Love v. Ruben

1 Reported in 219 N.W. 462. In this action to recover for services rendered, plaintiff had a verdict, but defendant's alternative motion for judgment notwithstanding or a new trial resulted in an order directing judgment for him. Plaintiff appeals.

We think judgment was properly ordered because we find in the record nothing to sustain a verdict for plaintiff. Early in 1925 defendant found himself threatened with an assessment for additional income tax of upwards of $18,000. He employed Messrs. Arnold and Flesher, public accountants, to contest the assessment. Just when the contract of employment was first made does not appear, but it was reduced to writing June 15, 1925. Compensation of the accountants was contingent on success and fixed at 25 per centum of any reduction in the proposed assessment which might be procured. The terms so fixed by the written contract had been agreed upon from the first.

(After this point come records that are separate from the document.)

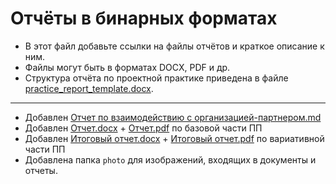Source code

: # Отчёты в бинарных форматах

- В этот файл добавьте ссылки на файлы отчётов и краткое описание к ним.
- Файлы могут быть в форматах DOCX, PDF и др.
- Структура отчёта по проектной практике приведена в файле [practice_report_template.docx](practice_report_template.docx).
---
- Добавлен [Отчет по взаимодействию с организацией-партнером.md]()
- Добавлен [Отчет.docx](https://github.com/UliPi29/Project-pract/blob/master/reports/Отчёт.docx) + [Отчет.pdf](https://github.com/UliPi29/Project-pract/blob/master/reports/Отчёт.pdf) по базовой части ПП
- Добавлен [Итоговый отчет.docx](https://github.com/UliPi29/Project-pract/blob/master/reports/Итоговый%20отчет.docx) + [Итоговый отчет.pdf](https://github.com/UliPi29/Project-pract/blob/master/reports/Итоговый%20отчет.pdf) по вариативной части ПП
- Добавлена папка `photo` для изображений, входящих в документы и отчеты.
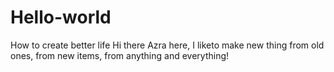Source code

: # Hello-world
How to create better life
Hi there Azra here, I liketo make new thing from old ones, from new items, from anything and everything!
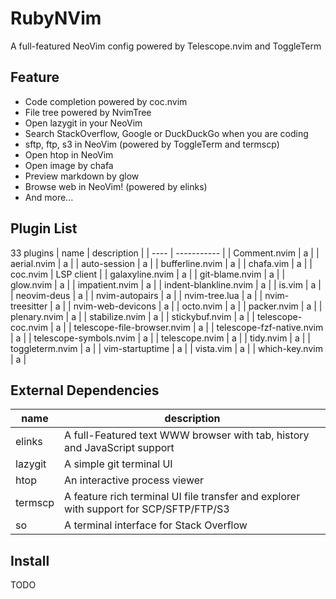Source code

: # RubyNVim
A full-featured NeoVim config powered by Telescope.nvim and ToggleTerm

## Feature
* Code completion powered by coc.nvim
* File tree powered by NvimTree
* Open lazygit in your NeoVim
* Search StackOverflow, Google or DuckDuckGo when you are coding
* sftp, ftp, s3 in NeoVim (powered by ToggleTerm and termscp)
* Open htop in NeoVim
* Open image by chafa
* Preview markdown by glow
* Browse web in NeoVim! (powered by elinks)
* And more...

## Plugin List
33 plugins
| name | description |
| ---- | ----------- |
| Comment.nvim | a |
| aerial.nvim | a |
| auto-session | a |
| bufferline.nvim | a |
| chafa.vim | a |
| coc.nvim | LSP client |
| galaxyline.nvim | a |
| git-blame.nvim | a |
| glow.nvim | a |
| impatient.nvim | a |
| indent-blankline.nvim | a |
| is.vim | a |
| neovim-deus | a |
| nvim-autopairs | a |
| nvim-tree.lua | a |
| nvim-treesitter | a |
| nvim-web-devicons | a |
| octo.nvim | a |
| packer.nvim | a |
| plenary.nvim | a |
| stabilize.nvim | a |
| stickybuf.nvim | a |
| telescope-coc.nvim | a |
| telescope-file-browser.nvim | a |
| telescope-fzf-native.nvim | a |
| telescope-symbols.nvim | a |
| telescope.nvim | a |
| tidy.nvim | a |
| toggleterm.nvim | a |
| vim-startuptime | a |
| vista.vim | a |
| which-key.nvim | a |

## External Dependencies
| name | description |
| ---- | ----------- |
| elinks | A full-Featured text WWW browser with tab, history and JavaScript support |
| lazygit | A simple git terminal UI |
| htop | An interactive process viewer |
| termscp | A feature rich terminal UI file transfer and explorer with support for SCP/SFTP/FTP/S3 |
| so | A terminal interface for Stack Overflow |

## Install
TODO
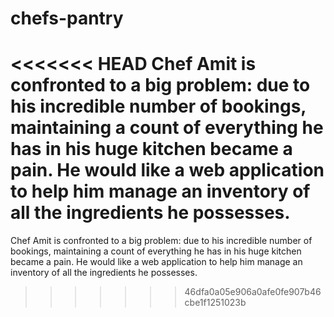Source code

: # chefs-pantry
<<<<<<< HEAD
Chef Amit is confronted to a big problem: due to his incredible number of bookings, maintaining a count of everything he has in his huge kitchen became a pain. He would like a web application to help him manage an inventory of all the ingredients he possesses.
=======
Chef Amit is confronted to a big problem: due to his incredible number of bookings, maintaining a count of everything he has in his huge kitchen became a pain. He would like a web application to help him manage an inventory of all the ingredients he possesses.
>>>>>>> 46dfa0a05e906a0afe0fe907b46cbe1f1251023b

Soon after Arnold and Flesher were employed plaintiff, who was also an accountant and auditor, came into the case. According to his own testimony he first met defendant in company with Arnold and Flesher. He testifies that Arnold "apparently had told" defendant "that I could help him out in one way or another. * * * Nothing very definite" was said "except that Mr. Ruben did make the statement that I was to go ahead and he would see I was taken care of." That testimony is the only basis assigned for the finding of a contract of hiring under which plaintiff may recover the reasonable value of his services. The verdict is put exclusively on that theory.

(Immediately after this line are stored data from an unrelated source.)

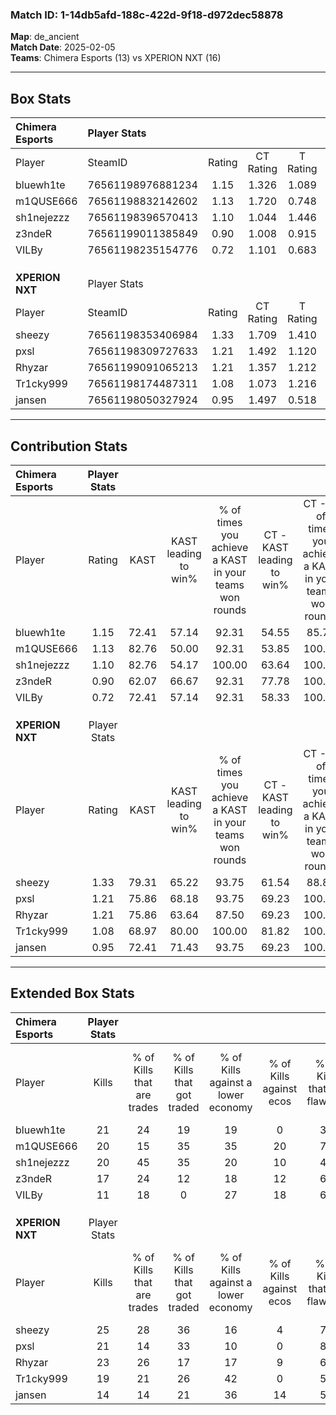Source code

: ### Match ID: 1-14db5afd-188c-422d-9f18-d972dec58878  
**Map**: de_ancient  
**Match Date**: 2025-02-05  
**Teams**: Chimera Esports (13) vs XPERION NXT (16)  

---  

## Box Stats  

| **Chimera Esports** | Player Stats      |        |           |          |       |      |       |         |        |      |     |
| :- | :- | :-: | :-: | :-: | :-: | :-: | :-: | :-: | :-: | :-: | :-: |
| Player              | SteamID           | Rating | CT Rating | T Rating | KAST  | ADR  | Kills | Assists | Deaths | K/D  | HS% |
| bluewh1te           | 76561198976881234 |  1.15  |   1.326   |  1.089   | 72.41 | 88.1 |  21   |   10    |   21   | 1.00 | 52  |
| m1QUSE666           | 76561198832142602 |  1.13  |   1.720   |  0.748   | 82.76 | 75.1 |  20   |    8    |   22   | 0.91 | 45  |
| sh1nejezzz          | 76561198396570413 |  1.10  |   1.044   |  1.446   | 82.76 | 69.1 |  20   |    5    |   22   | 0.91 | 55  |
| z3ndeR              | 76561199011385849 |  0.90  |   1.008   |  0.915   | 62.07 | 68.1 |  17   |    2    |   19   | 0.89 | 29  |
| VILBy               | 76561198235154776 |  0.72  |   1.101   |  0.683   | 72.41 | 52.3 |  11   |    5    |   21   | 0.52 | 45  |
|                     |                   |        |           |          |       |      |       |         |        |      |     |
|                     |                   |        |           |          |       |      |       |         |        |      |     |
|                     |                   |        |           |          |       |      |       |         |        |      |     |
| **XPERION NXT**     | Player Stats      |        |           |          |       |      |       |         |        |      |     |
| Player              | SteamID           | Rating | CT Rating | T Rating | KAST  | ADR  | Kills | Assists | Deaths | K/D  | HS% |
| sheezy              | 76561198353406984 |  1.33  |   1.709   |  1.410   | 79.31 | 88.7 |  25   |    7    |   20   | 1.25 | 40  |
| pxsl                | 76561198309727633 |  1.21  |   1.492   |  1.120   | 75.86 | 86.9 |  21   |    6    |   18   | 1.17 | 19  |
| Rhyzar              | 76561199091065213 |  1.21  |   1.357   |  1.212   | 75.86 | 78.8 |  23   |    8    |   20   | 1.15 | 43  |
| Tr1cky999           | 76561198174487311 |  1.08  |   1.073   |  1.216   | 68.97 | 78.8 |  19   |    7    |   18   | 1.06 | 26  |
| jansen              | 76561198050327924 |  0.95  |   1.497   |  0.518   | 72.41 | 67.2 |  14   |    6    |   16   | 0.88 | 28  |
---  

## Contribution Stats  

| **Chimera Esports** | Player Stats |       |                      |                                                        |                           |                                                             |                          |                                                            |
| :- | :-: | :-: | :-: | :-: | :-: | :-: | :-: | :-: |
| Player              |    Rating    | KAST  | KAST leading to win% | % of times you achieve a KAST in your teams won rounds | CT - KAST leading to win% | CT - % of times you achieve a KAST in your teams won rounds | T - KAST leading to win% | T - % of times you achieve a KAST in your teams won rounds |
| bluewh1te           |     1.15     | 72.41 |        57.14         |                         92.31                          |           54.55           |                            85.71                            |          60.00           |                           100.00                           |
| m1QUSE666           |     1.13     | 82.76 |        50.00         |                         92.31                          |           53.85           |                           100.00                            |          45.45           |                           83.33                            |
| sh1nejezzz          |     1.10     | 82.76 |        54.17         |                         100.00                         |           63.64           |                           100.00                            |          46.15           |                           100.00                           |
| z3ndeR              |     0.90     | 62.07 |        66.67         |                         92.31                          |           77.78           |                           100.00                            |          55.56           |                           83.33                            |
| VILBy               |     0.72     | 72.41 |        57.14         |                         92.31                          |           58.33           |                           100.00                            |          55.56           |                           83.33                            |
|                     |              |       |                      |                                                        |                           |                                                             |                          |                                                            |
|                     |              |       |                      |                                                        |                           |                                                             |                          |                                                            |
|                     |              |       |                      |                                                        |                           |                                                             |                          |                                                            |
| **XPERION NXT**     | Player Stats |       |                      |                                                        |                           |                                                             |                          |                                                            |
| Player              |    Rating    | KAST  | KAST leading to win% | % of times you achieve a KAST in your teams won rounds | CT - KAST leading to win% | CT - % of times you achieve a KAST in your teams won rounds | T - KAST leading to win% | T - % of times you achieve a KAST in your teams won rounds |
| sheezy              |     1.33     | 79.31 |        65.22         |                         93.75                          |           61.54           |                            88.89                            |          70.00           |                           100.00                           |
| pxsl                |     1.21     | 75.86 |        68.18         |                         93.75                          |           69.23           |                           100.00                            |          66.67           |                           85.71                            |
| Rhyzar              |     1.21     | 75.86 |        63.64         |                         87.50                          |           69.23           |                           100.00                            |          55.56           |                           71.43                            |
| Tr1cky999           |     1.08     | 68.97 |        80.00         |                         100.00                         |           81.82           |                           100.00                            |          77.78           |                           100.00                           |
| jansen              |     0.95     | 72.41 |        71.43         |                         93.75                          |           69.23           |                           100.00                            |          75.00           |                           85.71                            |
---  

## Extended Box Stats  

| **Chimera Esports** | Player Stats |                            |                            |                                    |                         |                              |                                 |        |                             |                                     |                          |                               |                            |
| :- | :-: | :-: | :-: | :-: | :-: | :-: | :-: | :-: | :-: | :-: | :-: | :-: | :-: |
| Player              |    Kills     | % of Kills that are trades | % of Kills that got traded | % of Kills against a lower economy | % of Kills against ecos | % of Kills that are flawless | % of Kills that are close duels | Deaths | % of Deaths that get traded | % of Deaths against a lower economy | % of Deaths against ecos | % of Deaths that are flawless | % of Deaths that are close |
| bluewh1te           |      21      |             24             |             19             |                 19                 |            0            |              33              |                5                |   21   |             14              |                 10                  |            0             |              67               |             5              |
| m1QUSE666           |      20      |             15             |             35             |                 35                 |           20            |              75              |               15                |   22   |             23              |                 14                  |            5             |              50               |             9              |
| sh1nejezzz          |      20      |             45             |             35             |                 20                 |           10            |              45              |                5                |   22   |             36              |                  9                  |            0             |              77               |             5              |
| z3ndeR              |      17      |             24             |             12             |                 18                 |           12            |              65              |                0                |   19   |             16              |                 11                  |            0             |              68               |             11             |
| VILBy               |      11      |             18             |             0              |                 27                 |           18            |              64              |                0                |   21   |             43              |                 10                  |            0             |              57               |             0              |
|                     |              |                            |                            |                                    |                         |                              |                                 |        |                             |                                     |                          |                               |                            |
|                     |              |                            |                            |                                    |                         |                              |                                 |        |                             |                                     |                          |                               |                            |
|                     |              |                            |                            |                                    |                         |                              |                                 |        |                             |                                     |                          |                               |                            |
| **XPERION NXT**     | Player Stats |                            |                            |                                    |                         |                              |                                 |        |                             |                                     |                          |                               |                            |
| Player              |    Kills     | % of Kills that are trades | % of Kills that got traded | % of Kills against a lower economy | % of Kills against ecos | % of Kills that are flawless | % of Kills that are close duels | Deaths | % of Deaths that get traded | % of Deaths against a lower economy | % of Deaths against ecos | % of Deaths that are flawless | % of Deaths that are close |
| sheezy              |      25      |             28             |             36             |                 16                 |            4            |              76              |                4                |   20   |             30              |                 20                  |            5             |              65               |             0              |
| pxsl                |      21      |             14             |             33             |                 10                 |            0            |              86              |                0                |   18   |             11              |                  6                  |            0             |              44               |             6              |
| Rhyzar              |      23      |             26             |             17             |                 17                 |            9            |              65              |                4                |   20   |             25              |                 20                  |            0             |              75               |             0              |
| Tr1cky999           |      19      |             21             |             26             |                 42                 |            0            |              58              |               11                |   18   |             17              |                 17                  |            6             |              61               |             17             |
| jansen              |      14      |             14             |             21             |                 36                 |           14            |              50              |               14                |   16   |             25              |                  6                  |            0             |              38               |             6              |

The position is not tenable for the simple reason that the record demonstrates that plaintiff's actual employment was by Arnold and Flesher, who agreed that plaintiff (or the firm of which he was then a member) should have "fifty per cent of any fees received from services rendered * * * in connection with the tax case of I. H. Ruben." Such is the written contract of February 21, 1925. True, it is made nominally with "Flesher, Flesher and Flatley, a co-partnership, and B. H. Arnold." But it is too plain for denial that it *Page 441 related to and controlled the conduct by Messrs. Arnold and Flesher of defendant's tax case. Their efforts to procure a reduction of the assessment were futile. The assessment was made in full and has been paid, so no fee has ever been earned by the accountants or any of them. In a letter written August 31, 1925, plaintiff says very frankly that his firm "were originally asked by Mr. Arnold and Mr. Flesher to handle this case on the basis of fifty per cent of the fee received by them," and that they were "perfectly willing to handle the case on a straight contingent basis as originally agreed upon of fifty per cent of the fee received by Arnold, Flesher Company, that fee to be twenty-five per cent of the amount saved."

The learned trial judge therefore was clearly right in his view that if defendant ever promised to take care of plaintiff, that undertaking referred to participation in the contingent fee of Arnold and Flesher. The right to that participation was secured by plaintiff's contract with Arnold and Flesher under which, if a fee had been earned, he would have been entitled to participate. His contract to that effect is clear and covered the whole field. It is a fatal objection to his present claim of an independent and additional contract with defendant on the same subject entitling him to the reasonable value of his services — win or lose.